[Saved entries]
▼
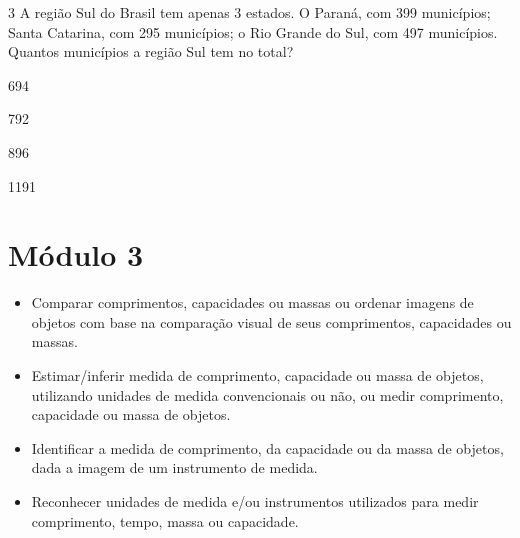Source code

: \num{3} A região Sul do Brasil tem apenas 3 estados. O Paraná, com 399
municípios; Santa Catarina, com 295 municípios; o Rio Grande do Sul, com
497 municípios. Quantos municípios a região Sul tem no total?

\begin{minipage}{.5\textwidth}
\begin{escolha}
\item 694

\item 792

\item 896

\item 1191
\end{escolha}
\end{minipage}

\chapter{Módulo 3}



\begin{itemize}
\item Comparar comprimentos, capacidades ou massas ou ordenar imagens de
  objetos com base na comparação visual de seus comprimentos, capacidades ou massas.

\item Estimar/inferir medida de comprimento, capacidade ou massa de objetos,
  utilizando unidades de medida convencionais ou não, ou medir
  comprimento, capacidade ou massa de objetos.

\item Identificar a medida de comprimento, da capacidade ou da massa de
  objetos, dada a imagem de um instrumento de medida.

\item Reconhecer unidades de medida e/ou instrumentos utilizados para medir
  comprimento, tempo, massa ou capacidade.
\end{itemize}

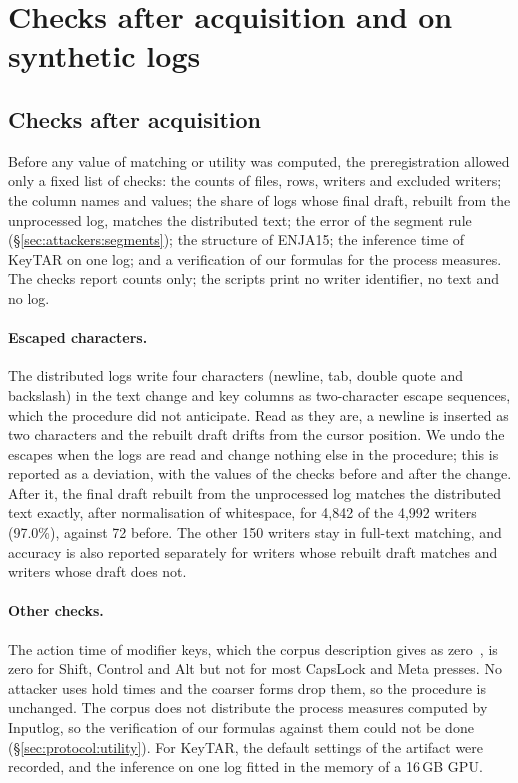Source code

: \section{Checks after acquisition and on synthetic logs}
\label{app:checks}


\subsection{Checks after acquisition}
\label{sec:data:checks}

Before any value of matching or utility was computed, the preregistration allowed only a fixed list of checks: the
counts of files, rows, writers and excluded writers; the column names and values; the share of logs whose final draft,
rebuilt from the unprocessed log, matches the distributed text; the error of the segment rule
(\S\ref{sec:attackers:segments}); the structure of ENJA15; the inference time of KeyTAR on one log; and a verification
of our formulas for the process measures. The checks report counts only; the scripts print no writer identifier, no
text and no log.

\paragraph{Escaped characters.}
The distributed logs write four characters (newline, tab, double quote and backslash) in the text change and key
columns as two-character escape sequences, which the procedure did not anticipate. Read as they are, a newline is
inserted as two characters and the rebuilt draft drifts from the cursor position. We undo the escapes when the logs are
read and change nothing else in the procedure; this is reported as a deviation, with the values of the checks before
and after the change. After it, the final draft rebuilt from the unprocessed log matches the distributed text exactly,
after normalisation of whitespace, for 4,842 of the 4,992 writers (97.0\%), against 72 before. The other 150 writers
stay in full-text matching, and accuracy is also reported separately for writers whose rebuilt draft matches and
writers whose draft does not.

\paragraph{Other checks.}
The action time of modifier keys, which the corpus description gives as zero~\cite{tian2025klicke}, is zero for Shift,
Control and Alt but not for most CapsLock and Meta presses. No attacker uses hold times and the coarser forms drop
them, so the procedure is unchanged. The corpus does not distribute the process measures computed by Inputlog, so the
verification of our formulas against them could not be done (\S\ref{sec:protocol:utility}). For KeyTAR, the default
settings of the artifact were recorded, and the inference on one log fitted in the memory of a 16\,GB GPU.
▲
Return every record above exactly as written, but drop the pictures.

Solution for this task:
Source code

: \num{3} A região Sul do Brasil tem apenas 3 estados. O Paraná, com 399
municípios; Santa Catarina, com 295 municípios; o Rio Grande do Sul, com
497 municípios. Quantos municípios a região Sul tem no total?

\begin{minipage}{.5\textwidth}
\begin{escolha}
\item 694

\item 792

\item 896

\item 1191
\end{escolha}
\end{minipage}

\chapter{Módulo 3}



\begin{itemize}
\item Comparar comprimentos, capacidades ou massas ou ordenar imagens de
  objetos com base na comparação visual de seus comprimentos, capacidades ou massas.

\item Estimar/inferir medida de comprimento, capacidade ou massa de objetos,
  utilizando unidades de medida convencionais ou não, ou medir
  comprimento, capacidade ou massa de objetos.

\item Identificar a medida de comprimento, da capacidade ou da massa de
  objetos, dada a imagem de um instrumento de medida.

\item Reconhecer unidades de medida e/ou instrumentos utilizados para medir
  comprimento, tempo, massa ou capacidade.
\end{itemize}

Source code

: \section{Checks after acquisition and on synthetic logs}
\label{app:checks}


\subsection{Checks after acquisition}
\label{sec:data:checks}

Before any value of matching or utility was computed, the preregistration allowed only a fixed list of checks: the
counts of files, rows, writers and excluded writers; the column names and values; the share of logs whose final draft,
rebuilt from the unprocessed log, matches the distributed text; the error of the segment rule
(\S\ref{sec:attackers:segments}); the structure of ENJA15; the inference time of KeyTAR on one log; and a verification
of our formulas for the process measures. The checks report counts only; the scripts print no writer identifier, no
text and no log.

\paragraph{Escaped characters.}
The distributed logs write four characters (newline, tab, double quote and backslash) in the text change and key
columns as two-character escape sequences, which the procedure did not anticipate. Read as they are, a newline is
inserted as two characters and the rebuilt draft drifts from the cursor position. We undo the escapes when the logs are
read and change nothing else in the procedure; this is reported as a deviation, with the values of the checks before
and after the change. After it, the final draft rebuilt from the unprocessed log matches the distributed text exactly,
after normalisation of whitespace, for 4,842 of the 4,992 writers (97.0\%), against 72 before. The other 150 writers
stay in full-text matching, and accuracy is also reported separately for writers whose rebuilt draft matches and
writers whose draft does not.

\paragraph{Other checks.}
The action time of modifier keys, which the corpus description gives as zero~\cite{tian2025klicke}, is zero for Shift,
Control and Alt but not for most CapsLock and Meta presses. No attacker uses hold times and the coarser forms drop
them, so the procedure is unchanged. The corpus does not distribute the process measures computed by Inputlog, so the
verification of our formulas against them could not be done (\S\ref{sec:protocol:utility}). For KeyTAR, the default
settings of the artifact were recorded, and the inference on one log fitted in the memory of a 16\,GB GPU.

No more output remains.